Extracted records
- Opening Delimiter -
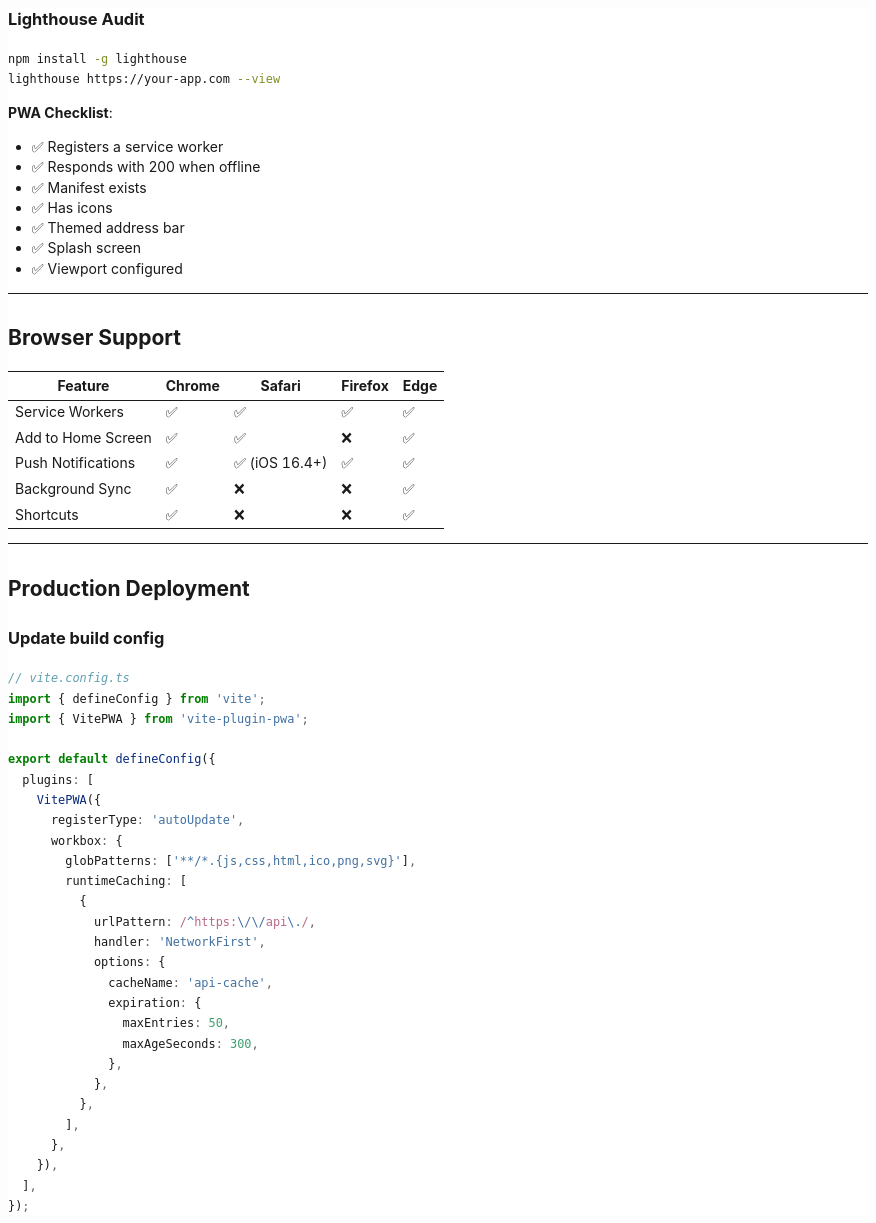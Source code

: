 ### Lighthouse Audit
```bash
npm install -g lighthouse
lighthouse https://your-app.com --view
```

**PWA Checklist**:
- ✅ Registers a service worker
- ✅ Responds with 200 when offline
- ✅ Manifest exists
- ✅ Has icons
- ✅ Themed address bar
- ✅ Splash screen
- ✅ Viewport configured

---

## Browser Support

| Feature | Chrome | Safari | Firefox | Edge |
|---------|--------|--------|---------|------|
| Service Workers | ✅ | ✅ | ✅ | ✅ |
| Add to Home Screen | ✅ | ✅ | ❌ | ✅ |
| Push Notifications | ✅ | ✅ (iOS 16.4+) | ✅ | ✅ |
| Background Sync | ✅ | ❌ | ❌ | ✅ |
| Shortcuts | ✅ | ❌ | ❌ | ✅ |

---

## Production Deployment

### Update build config
```typescript
// vite.config.ts
import { defineConfig } from 'vite';
import { VitePWA } from 'vite-plugin-pwa';

export default defineConfig({
  plugins: [
    VitePWA({
      registerType: 'autoUpdate',
      workbox: {
        globPatterns: ['**/*.{js,css,html,ico,png,svg}'],
        runtimeCaching: [
          {
            urlPattern: /^https:\/\/api\./,
            handler: 'NetworkFirst',
            options: {
              cacheName: 'api-cache',
              expiration: {
                maxEntries: 50,
                maxAgeSeconds: 300,
              },
            },
          },
        ],
      },
    }),
  ],
});
```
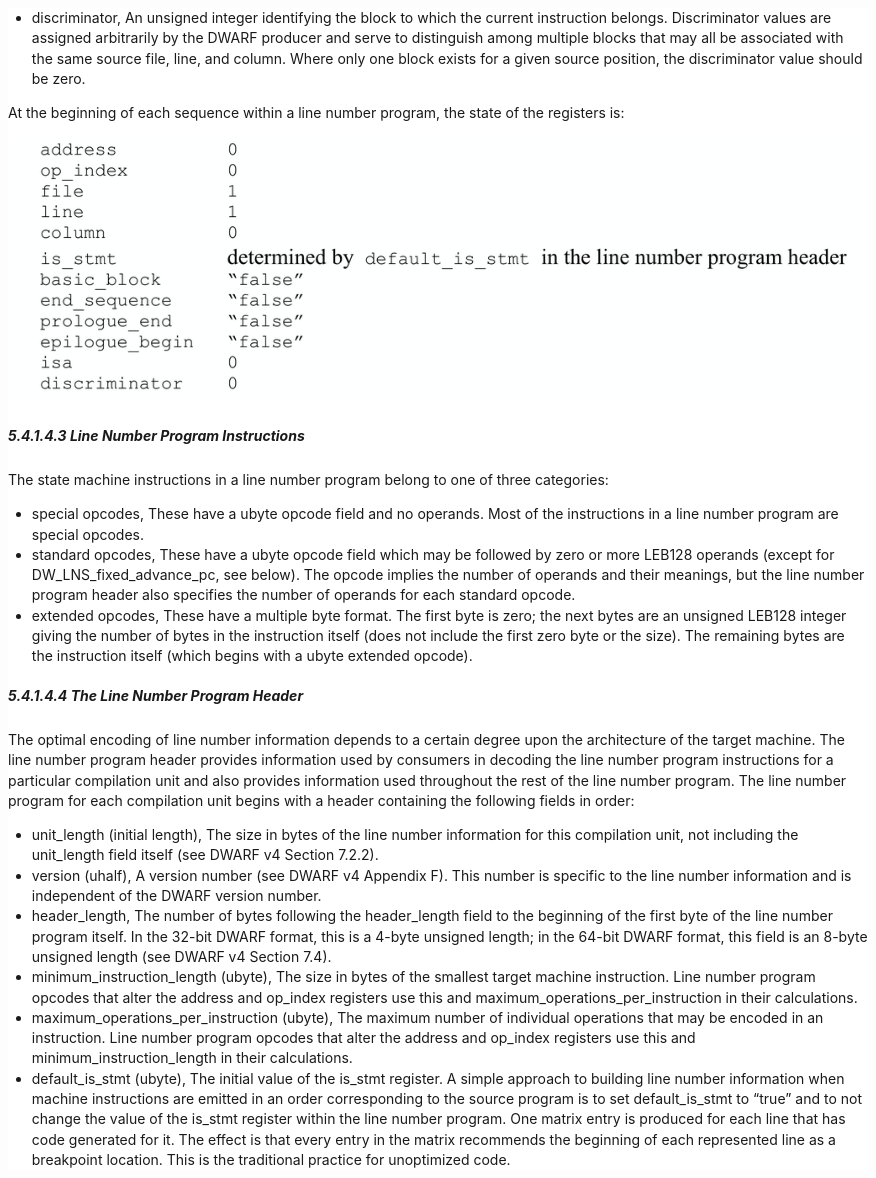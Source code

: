 - discriminator, An unsigned integer identifying the block to which the current instruction belongs. Discriminator values are assigned arbitrarily by the DWARF producer and serve to distinguish among multiple blocks that may all be associated with the same source file, line, and column. Where only one block exists for a given source position, the discriminator value should be zero.

At the beginning of each sequence within a line number program, the state of the registers is:

![image-20191222182516621](assets/image-20191222182516621.png)

##### 5.4.1.4.3 Line Number Program Instructions

The state machine instructions in a line number program belong to one of three categories:

- special opcodes, These have a ubyte opcode field and no operands. Most of the instructions in a line number program are special opcodes.
- standard opcodes, These have a ubyte opcode field which may be followed by zero or more LEB128 operands (except for DW_LNS_fixed_advance_pc, see below). The opcode implies the number of operands and their meanings, but the line number program header also specifies the number of operands for each standard opcode.
- extended opcodes, These have a multiple byte format. The first byte is zero; the next bytes are an unsigned LEB128 integer giving the number of bytes in the instruction itself (does not include the first zero byte or the size). The remaining bytes are the instruction itself (which begins with a ubyte extended opcode).

##### 5.4.1.4.4 The Line Number Program Header

The optimal encoding of line number information depends to a certain degree upon the architecture of the target machine. The line number program header provides information used by consumers in decoding the line number program instructions for a particular compilation unit and also provides information used throughout the rest of the line number program.
The line number program for each compilation unit begins with a header containing the following fields in order:

- unit_length (initial length), The size in bytes of the line number information for this compilation unit, not including the unit_length field itself (see DWARF v4 Section 7.2.2).
- version (uhalf), A version number (see DWARF v4 Appendix F). This number is specific to the line number information and is independent of the DWARF version number.
- header_length, The number of bytes following the header_length field to the beginning of the first byte of the line number program itself. In the 32-bit DWARF format, this is a 4-byte unsigned length; in the 64-bit DWARF format, this field is an 8-byte unsigned length (see DWARF v4 Section 7.4).
- minimum_instruction_length (ubyte), The size in bytes of the smallest target machine instruction. Line number program opcodes that alter the address and op_index registers use this and maximum_operations_per_instruction in their calculations.
- maximum_operations_per_instruction (ubyte), The maximum number of individual operations that may be encoded in an instruction. Line number program opcodes that alter the address and op_index registers use this and minimum_instruction_length in their calculations.
- default_is_stmt (ubyte), The initial value of the is_stmt register.
  A simple approach to building line number information when machine instructions are emitted in an order corresponding to the source program is to set default_is_stmt to “true” and to not change the value of the is_stmt register within the line number program. One matrix entry is produced for each line that has code generated for it. The effect is that every entry in the matrix recommends the beginning of each represented line as a breakpoint location. This is the traditional practice for unoptimized code.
- Closing Delimiter -
## What to work on
Every record, from top to bottom, gets written out exactly; no picture goes into the copy.

## Exercise output
Source code

: ### Lighthouse Audit
```bash
npm install -g lighthouse
lighthouse https://your-app.com --view
```

**PWA Checklist**:
- ✅ Registers a service worker
- ✅ Responds with 200 when offline
- ✅ Manifest exists
- ✅ Has icons
- ✅ Themed address bar
- ✅ Splash screen
- ✅ Viewport configured

---

## Browser Support

| Feature | Chrome | Safari | Firefox | Edge |
|---------|--------|--------|---------|------|
| Service Workers | ✅ | ✅ | ✅ | ✅ |
| Add to Home Screen | ✅ | ✅ | ❌ | ✅ |
| Push Notifications | ✅ | ✅ (iOS 16.4+) | ✅ | ✅ |
| Background Sync | ✅ | ❌ | ❌ | ✅ |
| Shortcuts | ✅ | ❌ | ❌ | ✅ |

---

## Production Deployment

### Update build config
```typescript
// vite.config.ts
import { defineConfig } from 'vite';
import { VitePWA } from 'vite-plugin-pwa';

export default defineConfig({
  plugins: [
    VitePWA({
      registerType: 'autoUpdate',
      workbox: {
        globPatterns: ['**/*.{js,css,html,ico,png,svg}'],
        runtimeCaching: [
          {
            urlPattern: /^https:\/\/api\./,
            handler: 'NetworkFirst',
            options: {
              cacheName: 'api-cache',
              expiration: {
                maxEntries: 50,
                maxAgeSeconds: 300,
              },
            },
          },
        ],
      },
    }),
  ],
});
```
Source code

: - discriminator, An unsigned integer identifying the block to which the current instruction belongs. Discriminator values are assigned arbitrarily by the DWARF producer and serve to distinguish among multiple blocks that may all be associated with the same source file, line, and column. Where only one block exists for a given source position, the discriminator value should be zero.

At the beginning of each sequence within a line number program, the state of the registers is:

![image-20191222182516621](assets/image-20191222182516621.png)

##### 5.4.1.4.3 Line Number Program Instructions

The state machine instructions in a line number program belong to one of three categories:

- special opcodes, These have a ubyte opcode field and no operands. Most of the instructions in a line number program are special opcodes.
- standard opcodes, These have a ubyte opcode field which may be followed by zero or more LEB128 operands (except for DW_LNS_fixed_advance_pc, see below). The opcode implies the number of operands and their meanings, but the line number program header also specifies the number of operands for each standard opcode.
- extended opcodes, These have a multiple byte format. The first byte is zero; the next bytes are an unsigned LEB128 integer giving the number of bytes in the instruction itself (does not include the first zero byte or the size). The remaining bytes are the instruction itself (which begins with a ubyte extended opcode).

##### 5.4.1.4.4 The Line Number Program Header

The optimal encoding of line number information depends to a certain degree upon the architecture of the target machine. The line number program header provides information used by consumers in decoding the line number program instructions for a particular compilation unit and also provides information used throughout the rest of the line number program.
The line number program for each compilation unit begins with a header containing the following fields in order:

- unit_length (initial length), The size in bytes of the line number information for this compilation unit, not including the unit_length field itself (see DWARF v4 Section 7.2.2).
- version (uhalf), A version number (see DWARF v4 Appendix F). This number is specific to the line number information and is independent of the DWARF version number.
- header_length, The number of bytes following the header_length field to the beginning of the first byte of the line number program itself. In the 32-bit DWARF format, this is a 4-byte unsigned length; in the 64-bit DWARF format, this field is an 8-byte unsigned length (see DWARF v4 Section 7.4).
- minimum_instruction_length (ubyte), The size in bytes of the smallest target machine instruction. Line number program opcodes that alter the address and op_index registers use this and maximum_operations_per_instruction in their calculations.
- maximum_operations_per_instruction (ubyte), The maximum number of individual operations that may be encoded in an instruction. Line number program opcodes that alter the address and op_index registers use this and minimum_instruction_length in their calculations.
- default_is_stmt (ubyte), The initial value of the is_stmt register.
  A simple approach to building line number information when machine instructions are emitted in an order corresponding to the source program is to set default_is_stmt to “true” and to not change the value of the is_stmt register within the line number program. One matrix entry is produced for each line that has code generated for it. The effect is that every entry in the matrix recommends the beginning of each represented line as a breakpoint location. This is the traditional practice for unoptimized code.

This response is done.